For the above pipeline, the result was hardly worth mentioning:
With flushing:
% time git log -p v2.6.21.. | grep '^+' | wc -l
real 0m22.330s
user 0m21.512s
sys 0m0.807s
# of write() system calls according to strace -c: 15167
Without flushing:
% time git log -p v2.6.21.. | grep '^+' | wc -l
real 0m22.367s
user 0m21.355s
sys 0m0.720s
# of write() system calls according to strace -c: 11373
So here's the worst case:
% time git-rev-list HEAD > /dev/null
real 0m1.575s
user 0m1.477s
sys 0m0.053s
# of write() system calls according to strace -c: 582
% (export GIT_NEVER_FLUSH_STDOUT=t; time git-rev-list HEAD > /dev/null)
real 0m1.535s
user 0m1.463s
sys 0m0.027s
# of write() system calls according to strace -c: 58055
> Under Linux, you'll probably have a fairly hard time
> seeing any difference, but under other OS's you have both system call
> latency issues *and* possible scheduling issues (ie the above kind of
> pipeline can act very differently from a scheduling standpoint if you send
> lots of small things rather than buffer things a bit on the generating
> side)
Indeed. So it's not at all clear this patch is worth applying, but
maybe it would make a difference on some other OS; of course, this
patch also obviates the original intent of Jim Meyering's patch, since
it means that we won't print a useful error message if stdout has been
redirected to a file and the write returns ENOSPC, since we won't be
fflush() when stdout is redirected to a file.

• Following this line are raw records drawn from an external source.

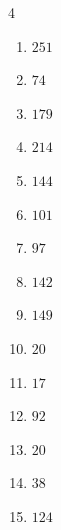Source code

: \begin{multicols}{4}
\begin{enumerate}
  \item $251$


  \item $74$


  \item $179$


  \item $214$


  \item $144$


  \item $101$


  \item $97$


  \item $142$


  \item $149$


  \item $20$


  \item $17$


\columnbreak %

\resetques

  \item $92$


  \item $20$


  \item $38$


  \item $124$



\end{enumerate}
\end{multicols}
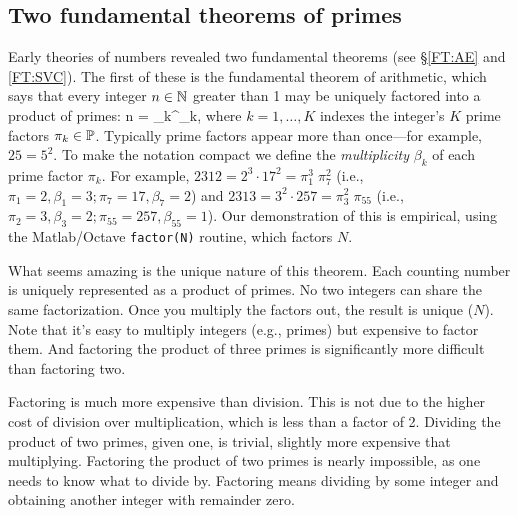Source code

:\documentclass{ximera}
\begin{document}
\subsection{Two fundamental theorems of primes}
Early theories of numbers revealed two fundamental theorems (see \S\ref{FT:AE} and \ref{FT:SVC}). The first of these is
the fundamental theorem of arithmetic, which says that every integer $n\in\N$ greater than 1 may
be uniquely factored into a product of primes:
 \be
n =  \pi_k^{\beta_k},
\label{eq:PrimeFactors}
 \ee
where $k= 1,\ldots,K$ indexes the integer's $K$ prime factors $\pi_k\in\P$.
Typically prime factors appear more than once---for example, $25=5^2$. To make the notation compact
we define the \emph{multiplicity} $\beta_k$ of each prime factor $\pi_k$.  For example,
$2312 = 2^3 \cdot 17^2 = \pi_1^3 \; \pi_7^2 $ (i.e., $ \pi_1=2, \beta_1=3; \pi_7=17, \beta_{7}=2 $) and
$2313 = 3^2 \cdot 257 = \pi_3^2 \; \pi_{55} $ (i.e., $\pi_2=3, \beta_3=2; \pi_{55}=257, \beta_{55}=1$).
Our demonstration of this is empirical, using the Matlab/Octave \texttt{factor(N)} routine, which
factors $N$.%

What seems amazing is the unique nature of this theorem.  Each counting number is uniquely
represented as a product of primes. No two integers can share the same factorization.
Once you multiply the factors out, the result is unique ($N$). Note that it's easy to multiply
integers (e.g., primes) but expensive to factor them. And factoring the product of three primes
is significantly more difficult than factoring two.

Factoring is much more expensive than division. This is not due to the higher cost of division
over multiplication, which is less than a factor of 2.%
Dividing the product of two primes, given one, is trivial, slightly more expensive that multiplying.
Factoring the product of two primes is nearly impossible, as one needs to know what to divide by.
Factoring means dividing by some integer and obtaining another integer with remainder zero.
\end{document}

The added fflush() calls to the incremental git-blame and the
git-log-*/git-whatchanged might make it worthwhile for tools that
depend on those outputs and want faster user response time. So maybe
adding the fflush() call might be worthwhile for those programs.
- Ted
commit 7f483ec6366f62d52199e3edefa292a110fcb5c8
Author: Theodore Ts'o <tytso@mit.edu>
Date: Thu Jun 28 14:10:58 2007 -0400
Don't fflush(stdout) when it's not helpful
This patch arose from a discussion started by Jim Meyering's patch
whose intention was to provide better diagnostics for failed writes.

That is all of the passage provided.